Fort Necessity National Battlefield, Farmington, Pennsylvania and Boston National Historical Park, Boston, Massachusetts

Like many of us, George Washington fumbled his early attempt at leadership. In fact, he botched it so bad that he launched a world war. We call it the French and Indian War, the Europeans call it the Seven Years War. To understand the American Revolution, we first need to visit Fort Necessity where Washington surrendered to the French in 1754. This war, while ultimately won by the British, led directly to the American Revolution. So Washington’s mistakes set in motion two wars that transformed the world and helped create these United States. The next several weeks’ postings in Driven by History will cover the lead up to and then the American Revolution. We start with Fort Necessity, the only NPS site that preserves and interprets the French and Indian War.
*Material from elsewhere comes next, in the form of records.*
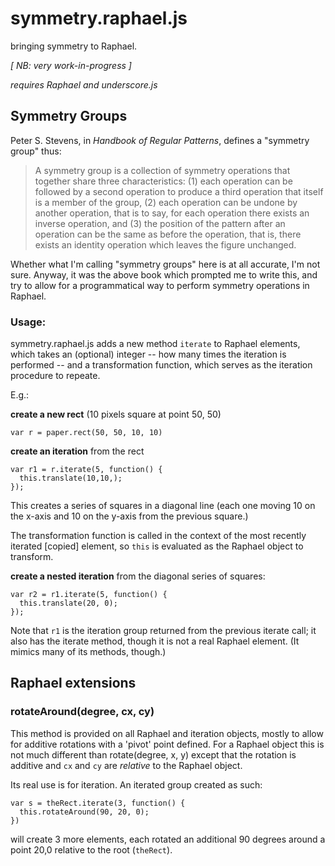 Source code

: # symmetry.raphael.js #

bringing symmetry to Raphael.

_[ NB: very work-in-progress ]_

_requires Raphael and underscore.js_

## Symmetry Groups ##

Peter S. Stevens, in _Handbook of Regular Patterns_, defines a "symmetry
group" thus:

> A symmetry group is a collection of symmetry operations that together
> share three characteristics: (1) each operation can be followed by
> a second operation to produce a third operation that itself is a
> member of the group, (2) each operation can be undone by another
> operation, that is to say, for each operation there exists an inverse
> operation, and (3) the position of the pattern after an operation
> can be the same as before the operation, that is, there exists an
> identity operation which leaves the figure unchanged.

Whether what I'm calling "symmetry groups" here is at all accurate, I'm 
not sure. Anyway, it was the above book which prompted me to write this,
and try to allow for a programmatical way to perform symmetry operations in
Raphael.

### Usage: ###

symmetry.raphael.js adds a new method `iterate` to Raphael elements, which
takes an (optional) integer -- how many times the iteration is performed --
and a transformation function, which serves as the iteration procedure to
repeate.

E.g.:

**create a new rect** (10 pixels square at point 50, 50)

    var r = paper.rect(50, 50, 10, 10)

**create an iteration** from the rect

    var r1 = r.iterate(5, function() {
      this.translate(10,10,);
    });

This creates a series of squares in a diagonal line (each one
moving 10 on the x-axis and 10 on the y-axis from the previous
square.)

The transformation function is called in the context of the most
recently iterated [copied] element, so `this` is evaluated as the
Raphael object to transform.

**create a nested iteration** from the diagonal series of squares:

    var r2 = r1.iterate(5, function() {
      this.translate(20, 0);
    });
   
Note that `r1` is the iteration group returned from the previous iterate
call; it also has the iterate method, though it is not a real Raphael
element. (It mimics many of its methods, though.) 

## Raphael extensions ##

### rotateAround(degree, cx, cy) ###

This method is provided on all Raphael and iteration objects,
mostly to allow for additive rotations with a 'pivot' point defined.
For a Raphael object this is not much different than rotate(degree, x, y)
except that the rotation is additive and `cx` and `cy` are _relative_
to the Raphael object.

Its real use is for iteration. An iterated group created as such:

    var s = theRect.iterate(3, function() {
      this.rotateAround(90, 20, 0);
    })
   
will create 3 more elements, each rotated an additional 90 degrees
around a point 20,0 relative to the root (`theRect`).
George Washington as an older man (From exhibit at Ft. Necessity's visitor center)
In 1754, Lt. Col. Washington went west with a military force to contest the French’s presence in the Ohio River Valley. When I arrived at Fort Necessity’s visitors center, Ranger James took me to the mock-up of the battle encased behind Plexiglas. He explained that Britain and France had competing claims on North America which centered on the Ohio River Valley. Virginia claimed it as an extension westward of its colony’s boundaries. France had been in the region for years as its fur traders plied the waterways of the Ohio and the Mississippi Rivers. These rivers also provided a vital link between New France up north and Louisiana in the west. In a time of rough roads and slow wagons, rivers served as the quickest way to travel long distances.

Map of the contested lands between England and France south of the Great Lakes
(From exhibit at visitors center)
James also offered some insight into George Washington. He was twenty-three years old at Fort Necessity, with little formal nor military education, but instead worked as a surveyor. He did have ambition, leadership ability, and a capacity to learn from his mistakes. Fort Necessity was where Washington began his military career.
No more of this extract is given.